AgentNet is a deep reinforcement learning framework, which is designed for ease of research and prototyping of Deep Learning models for Markov Decision Processes.
All techno-babble set aside, you can use it to train your pet neural network to play games! [e.g. OpenAI Gym]
We have a full in-and-out support for Lasagne deep learning library, granting you access to all convolutions, maxouts, poolings, dropouts, etc. etc. etc.
AgentNet handles both discrete and continuous control problems and supports hierarchical reinforcement learning [experimental].
List of already implemented reinforcement techniques:
- Q-learning (or deep Q-learning, since we support arbitrary complexity of network)
- N-step Q-learning
- SARSA
- N-step Advantage Actor-Critic (A2c)
- N-step Deterministic Policy Gradient (DPG)
As a side-quest, we also provide a boilerplate to custom long-term memory network architectures (see examples).
Installation
Try without installing
- If you use other similar tools, see Repo with a dockerfile
Quick install
- install bleeding edge lasagne
- [sudo] pip install --upgrade https://github.com/yandexdataschool/AgentNet/archive/master.zip
Full install (with examples)
- Clone this repository:
git clone https://github.com/yandexdataschool/AgentNet.git && cd AgentNet
- Install dependencies:
pip install -r requirements.txt
- Install library itself:
pip install -e .
Docker container
On Windows/OSX install Docker Kitematic,
then simply run justheuristic/agentnet
container and click on 'web preview'.
On other linux/unix systems:
- install Docker,
- make sure
docker
daemon is running (sudo service docker start
) - make sure no application is using port 1234 (this is the default port that can be changed)

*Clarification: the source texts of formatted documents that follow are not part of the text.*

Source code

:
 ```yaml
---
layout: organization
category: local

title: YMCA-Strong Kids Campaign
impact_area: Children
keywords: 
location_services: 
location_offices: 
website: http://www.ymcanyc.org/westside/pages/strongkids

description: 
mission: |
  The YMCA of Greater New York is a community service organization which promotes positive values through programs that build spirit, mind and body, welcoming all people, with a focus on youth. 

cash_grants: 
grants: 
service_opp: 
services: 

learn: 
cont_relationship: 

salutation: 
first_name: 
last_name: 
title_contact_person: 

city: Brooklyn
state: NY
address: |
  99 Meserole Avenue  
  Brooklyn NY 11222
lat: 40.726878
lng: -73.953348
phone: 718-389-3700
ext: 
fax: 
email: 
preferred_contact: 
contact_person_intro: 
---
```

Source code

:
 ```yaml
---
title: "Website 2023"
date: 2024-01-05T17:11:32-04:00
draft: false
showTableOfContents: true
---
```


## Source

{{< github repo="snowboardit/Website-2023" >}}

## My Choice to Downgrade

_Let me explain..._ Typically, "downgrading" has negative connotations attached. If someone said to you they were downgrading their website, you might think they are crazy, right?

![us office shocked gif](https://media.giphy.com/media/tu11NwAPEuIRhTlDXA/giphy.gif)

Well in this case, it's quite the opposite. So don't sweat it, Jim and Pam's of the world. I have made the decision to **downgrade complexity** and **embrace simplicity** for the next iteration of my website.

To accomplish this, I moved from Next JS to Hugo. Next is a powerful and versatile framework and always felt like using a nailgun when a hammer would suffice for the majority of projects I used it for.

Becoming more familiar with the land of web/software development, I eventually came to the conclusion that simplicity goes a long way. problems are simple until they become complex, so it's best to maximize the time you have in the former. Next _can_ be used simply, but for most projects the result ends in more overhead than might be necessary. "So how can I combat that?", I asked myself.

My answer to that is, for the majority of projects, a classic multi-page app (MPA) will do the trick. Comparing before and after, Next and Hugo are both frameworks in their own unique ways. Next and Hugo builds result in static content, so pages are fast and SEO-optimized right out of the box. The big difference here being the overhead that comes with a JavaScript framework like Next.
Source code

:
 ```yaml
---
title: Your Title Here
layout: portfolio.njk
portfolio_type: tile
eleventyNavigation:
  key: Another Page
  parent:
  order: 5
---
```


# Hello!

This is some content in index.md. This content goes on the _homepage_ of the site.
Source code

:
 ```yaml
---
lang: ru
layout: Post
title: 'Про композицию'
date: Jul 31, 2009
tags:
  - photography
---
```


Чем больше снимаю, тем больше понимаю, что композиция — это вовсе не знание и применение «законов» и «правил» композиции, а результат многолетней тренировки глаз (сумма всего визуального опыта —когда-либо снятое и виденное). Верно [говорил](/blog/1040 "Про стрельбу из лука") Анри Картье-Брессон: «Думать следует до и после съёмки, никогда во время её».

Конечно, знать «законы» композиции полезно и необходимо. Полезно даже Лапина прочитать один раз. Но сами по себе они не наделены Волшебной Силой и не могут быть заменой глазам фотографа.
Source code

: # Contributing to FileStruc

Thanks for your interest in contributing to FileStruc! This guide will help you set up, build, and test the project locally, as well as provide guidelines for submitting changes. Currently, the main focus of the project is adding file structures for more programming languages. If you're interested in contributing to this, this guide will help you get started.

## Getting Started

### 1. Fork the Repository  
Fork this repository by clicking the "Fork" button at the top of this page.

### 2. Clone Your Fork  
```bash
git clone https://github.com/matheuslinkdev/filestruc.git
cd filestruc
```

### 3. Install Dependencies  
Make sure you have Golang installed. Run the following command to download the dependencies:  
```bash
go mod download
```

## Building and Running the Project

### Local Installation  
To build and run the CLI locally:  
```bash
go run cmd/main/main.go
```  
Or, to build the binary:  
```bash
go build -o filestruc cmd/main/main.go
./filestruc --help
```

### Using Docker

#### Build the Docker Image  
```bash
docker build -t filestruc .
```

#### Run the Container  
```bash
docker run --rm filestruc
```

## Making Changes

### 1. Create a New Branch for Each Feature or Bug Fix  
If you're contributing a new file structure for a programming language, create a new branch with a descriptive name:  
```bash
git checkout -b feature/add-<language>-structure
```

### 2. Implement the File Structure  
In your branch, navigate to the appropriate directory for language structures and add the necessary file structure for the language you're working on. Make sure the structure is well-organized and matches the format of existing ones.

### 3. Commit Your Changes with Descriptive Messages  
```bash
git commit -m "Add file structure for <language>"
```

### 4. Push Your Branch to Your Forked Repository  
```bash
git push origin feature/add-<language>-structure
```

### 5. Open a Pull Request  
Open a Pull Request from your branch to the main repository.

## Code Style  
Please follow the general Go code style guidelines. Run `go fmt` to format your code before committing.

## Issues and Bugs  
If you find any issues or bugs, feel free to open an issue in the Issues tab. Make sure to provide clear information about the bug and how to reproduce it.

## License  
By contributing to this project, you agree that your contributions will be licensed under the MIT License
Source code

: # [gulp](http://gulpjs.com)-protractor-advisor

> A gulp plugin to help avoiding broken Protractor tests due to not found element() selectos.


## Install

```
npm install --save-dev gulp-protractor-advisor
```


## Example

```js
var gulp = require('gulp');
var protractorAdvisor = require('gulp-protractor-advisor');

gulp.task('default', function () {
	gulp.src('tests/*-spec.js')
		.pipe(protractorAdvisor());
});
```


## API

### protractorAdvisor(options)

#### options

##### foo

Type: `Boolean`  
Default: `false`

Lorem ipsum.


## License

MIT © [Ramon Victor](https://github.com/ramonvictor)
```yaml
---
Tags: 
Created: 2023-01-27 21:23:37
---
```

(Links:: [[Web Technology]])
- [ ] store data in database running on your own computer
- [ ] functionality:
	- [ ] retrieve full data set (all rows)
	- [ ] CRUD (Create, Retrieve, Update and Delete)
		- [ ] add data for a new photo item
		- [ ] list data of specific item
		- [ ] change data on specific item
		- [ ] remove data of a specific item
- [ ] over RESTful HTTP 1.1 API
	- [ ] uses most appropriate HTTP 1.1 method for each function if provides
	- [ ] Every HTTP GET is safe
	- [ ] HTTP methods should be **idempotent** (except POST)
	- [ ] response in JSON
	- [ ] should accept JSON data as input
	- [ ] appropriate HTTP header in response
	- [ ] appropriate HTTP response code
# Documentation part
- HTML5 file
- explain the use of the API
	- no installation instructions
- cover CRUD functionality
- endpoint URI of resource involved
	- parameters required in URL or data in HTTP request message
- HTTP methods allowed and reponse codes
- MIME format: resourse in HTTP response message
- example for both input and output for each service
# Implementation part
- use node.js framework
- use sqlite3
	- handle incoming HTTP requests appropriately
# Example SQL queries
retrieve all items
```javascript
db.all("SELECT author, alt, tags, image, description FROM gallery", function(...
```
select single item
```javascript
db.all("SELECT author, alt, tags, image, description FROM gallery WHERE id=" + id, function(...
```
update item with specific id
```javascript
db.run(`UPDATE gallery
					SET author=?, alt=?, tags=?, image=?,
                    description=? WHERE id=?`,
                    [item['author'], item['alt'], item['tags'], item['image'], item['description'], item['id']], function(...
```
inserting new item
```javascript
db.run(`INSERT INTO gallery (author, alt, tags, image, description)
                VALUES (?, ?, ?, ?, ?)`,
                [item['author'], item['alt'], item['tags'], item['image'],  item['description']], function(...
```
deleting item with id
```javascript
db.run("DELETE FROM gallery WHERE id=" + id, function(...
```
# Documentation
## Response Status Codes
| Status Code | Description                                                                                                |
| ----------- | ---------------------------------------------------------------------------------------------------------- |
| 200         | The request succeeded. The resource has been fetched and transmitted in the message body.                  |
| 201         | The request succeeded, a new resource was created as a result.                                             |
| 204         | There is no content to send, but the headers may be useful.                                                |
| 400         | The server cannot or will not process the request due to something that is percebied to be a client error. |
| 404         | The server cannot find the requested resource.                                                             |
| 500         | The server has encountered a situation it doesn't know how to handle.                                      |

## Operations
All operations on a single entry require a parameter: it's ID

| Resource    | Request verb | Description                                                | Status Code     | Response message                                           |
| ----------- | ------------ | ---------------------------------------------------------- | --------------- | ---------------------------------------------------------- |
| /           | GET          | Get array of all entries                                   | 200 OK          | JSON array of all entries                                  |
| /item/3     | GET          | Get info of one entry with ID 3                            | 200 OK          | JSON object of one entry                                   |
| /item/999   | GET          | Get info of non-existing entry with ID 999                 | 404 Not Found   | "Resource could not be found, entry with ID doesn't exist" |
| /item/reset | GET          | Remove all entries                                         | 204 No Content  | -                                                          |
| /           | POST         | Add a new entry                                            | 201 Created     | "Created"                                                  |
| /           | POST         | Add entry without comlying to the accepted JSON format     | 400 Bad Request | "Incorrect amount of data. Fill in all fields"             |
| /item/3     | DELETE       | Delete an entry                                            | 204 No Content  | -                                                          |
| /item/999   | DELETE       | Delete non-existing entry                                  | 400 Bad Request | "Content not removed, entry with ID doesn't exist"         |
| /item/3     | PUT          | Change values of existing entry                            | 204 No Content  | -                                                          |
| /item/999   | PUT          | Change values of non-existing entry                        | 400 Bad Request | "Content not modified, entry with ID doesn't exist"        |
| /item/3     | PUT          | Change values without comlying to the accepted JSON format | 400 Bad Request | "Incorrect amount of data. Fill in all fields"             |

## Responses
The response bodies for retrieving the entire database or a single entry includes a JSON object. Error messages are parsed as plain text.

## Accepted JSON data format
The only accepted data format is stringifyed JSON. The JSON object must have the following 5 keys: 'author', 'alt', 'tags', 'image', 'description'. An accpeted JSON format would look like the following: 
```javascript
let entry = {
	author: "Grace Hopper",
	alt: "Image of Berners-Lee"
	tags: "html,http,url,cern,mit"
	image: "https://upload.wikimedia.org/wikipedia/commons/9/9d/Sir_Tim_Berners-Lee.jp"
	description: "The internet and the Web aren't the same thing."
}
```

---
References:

[sudo] docker run -d -p 1234:8888 justheuristic/agentnet
- Access from browser via localhost:1234
Documentation and tutorials
A quick dive-in can be found here:
- Click
- classwork.ipynb = your tutorial
- classwork_solution.ipynb = a fully implemented version with simple CNN for reference
(incomplete) Documentation pages can be found here.
AgentNet also has full embedded documentation, so calling help(some_function_or_object)
or
pressing shift+tab in IPython yields a description of object/function.
A standard pipeline of AgentNet experiment is shown in following examples:
-
Simple Deep Recurrent Reinforcement Learning setup
- Most basic demo, if a bit boring. Covers the problem of learning "If X1 than Y1 Else Y2".
- Uses a single RNN memory and Q-learning algorithm
-
Playing Atari SpaceInvaders with Convolutional NN via OpenAI Gym
- Step-by-step explanation of what you need to do to recreate DeepMind Atari DQN
- Written in a generic way, so that adding recurrent memory or changing learning algorithm could be done in a couple of lines
Advanced examples
If you wish to get acquainted with the current library state, view some of the ./examples
- Playing Atari with Convolutional NN via OpenAI Gym
- Can switch to any visual game thanks to awesome Gym interface
- Very simplistic, non-recurrent suffering from atari flickering, etc.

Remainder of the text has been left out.